Diabetes is a significant comorbidity that can affect the treatment of breast cancer [6]. Around 15% of the population will be diagnosed with both diabetes and cancer in their lifetime [7]. There is some evidence that patients with diabetes are less likely to receive aggressive curative treatment for their cancer, and less likely to receive guideline-concordant care than patients without diabetes [8, 9]. A Canadian study showed that women with diabetes were slightly less likely to receive radiotherapy after BCS than women without diabetes, although the differences were no longer apparent after adjustment for other comorbidities [10]. Several factors may explain this phenomena, including clinical concern for treatment toxicity and effectiveness in patients with diabetes [9]. Overseas studies have shown that patients with diabetes had not only worse all-cause mortality than patients without diabetes but also worse breast cancer-specific mortality [11,12,13,14]. Therefore the differences in breast cancer treatment for patients with and without diabetes need to be taken in to account when exploring what factors may impact on breast cancer outcomes.

New Zealand has a publicly funded health system with all hospital care available to citizens and permanent residents. However, some women may choose to access care in the private sector. The breast cancer register capture information on all women whether they are treated in the public or private sector. There are concerns that some patient groups are treated differently especially in a New Zealand setting (our Māori and Pacific patients).
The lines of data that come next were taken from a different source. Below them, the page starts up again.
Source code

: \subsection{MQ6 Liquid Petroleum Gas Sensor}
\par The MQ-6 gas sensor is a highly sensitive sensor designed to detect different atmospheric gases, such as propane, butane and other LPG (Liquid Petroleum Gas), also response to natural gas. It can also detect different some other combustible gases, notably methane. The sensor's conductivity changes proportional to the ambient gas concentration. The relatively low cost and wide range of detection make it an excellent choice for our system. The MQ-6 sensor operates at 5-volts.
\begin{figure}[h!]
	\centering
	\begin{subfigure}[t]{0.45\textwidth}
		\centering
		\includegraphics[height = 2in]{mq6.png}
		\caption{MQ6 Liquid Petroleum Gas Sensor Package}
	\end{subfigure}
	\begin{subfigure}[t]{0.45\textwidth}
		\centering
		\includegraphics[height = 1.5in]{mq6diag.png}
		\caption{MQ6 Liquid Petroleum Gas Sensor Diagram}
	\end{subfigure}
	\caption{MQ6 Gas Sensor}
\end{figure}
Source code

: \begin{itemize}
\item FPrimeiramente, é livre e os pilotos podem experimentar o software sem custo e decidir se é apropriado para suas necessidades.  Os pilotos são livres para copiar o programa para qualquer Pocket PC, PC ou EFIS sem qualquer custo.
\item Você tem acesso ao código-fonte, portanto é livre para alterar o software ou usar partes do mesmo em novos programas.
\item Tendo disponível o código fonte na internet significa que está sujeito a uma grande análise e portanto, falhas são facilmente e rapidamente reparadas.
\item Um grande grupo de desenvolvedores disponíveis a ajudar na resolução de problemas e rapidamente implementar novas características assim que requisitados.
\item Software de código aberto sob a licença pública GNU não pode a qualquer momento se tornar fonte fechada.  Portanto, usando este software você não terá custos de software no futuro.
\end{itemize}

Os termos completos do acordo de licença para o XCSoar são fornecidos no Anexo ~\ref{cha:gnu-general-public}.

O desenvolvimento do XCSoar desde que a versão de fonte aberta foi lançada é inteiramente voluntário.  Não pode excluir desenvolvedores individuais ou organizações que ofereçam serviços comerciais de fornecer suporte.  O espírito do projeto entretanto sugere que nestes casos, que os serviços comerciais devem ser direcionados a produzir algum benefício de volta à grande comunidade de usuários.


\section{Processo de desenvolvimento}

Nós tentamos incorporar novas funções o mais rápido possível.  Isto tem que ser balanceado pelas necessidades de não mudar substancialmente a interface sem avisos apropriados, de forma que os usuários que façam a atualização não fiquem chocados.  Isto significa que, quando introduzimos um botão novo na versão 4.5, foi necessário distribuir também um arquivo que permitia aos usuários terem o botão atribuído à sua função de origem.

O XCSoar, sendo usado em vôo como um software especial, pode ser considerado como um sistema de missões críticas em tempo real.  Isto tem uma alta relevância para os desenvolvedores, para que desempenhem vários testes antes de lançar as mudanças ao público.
As diabetes is more prevalent in Māori and Pacific, it is important to understand the impact comorbidities such as diabetes have in cancer treatment. This study aims to explore whether diabetes affects the treatment of stage I-III breast cancer and whether the impact is the same between different ethnic groups. It will use the comprehensive Te Rēhita Mate Ūtaetae—Breast Cancer Foundation New Zealand National Register (NBCR) data which has detailed information on breast cancer treatments, alongside the Virtual Diabetes Register (VDR) which provides a national prevalent cohort of patients with diabetes. We will examine whether diabetes has an impact on the use of surgical treatment, surgery type, use of reconstruction after mastectomy and adjuvant radiotherapy after BCS for stage I-III breast cancer, and examine whether there are differences between ethnic groups.

Methods

Women diagnosed with stage I–III breast cancer between 2005 and 2020 were identified from the NBCR. Stage IV (metastatic) breast cancers were not included in this study. Most stage I–III breast cancer patients have surgery as the main component of their treatment [3], while for stage IV breast cancer patients, systemic therapy is the mainstay of treatment, and only some undergo surgery [15]. The NBCR combines the Auckland, Waikato, Wellington and Christchurch Registers, which includes 98% of prevalent breast cancer patients in these regions [16]. Once a patient is diagnosed with breast cancer, their information is included in this confidential register. The Waikato and Auckland Registers were collecting data prospectively before 2005 and the Christchurch and Wellington Registers started in 2009.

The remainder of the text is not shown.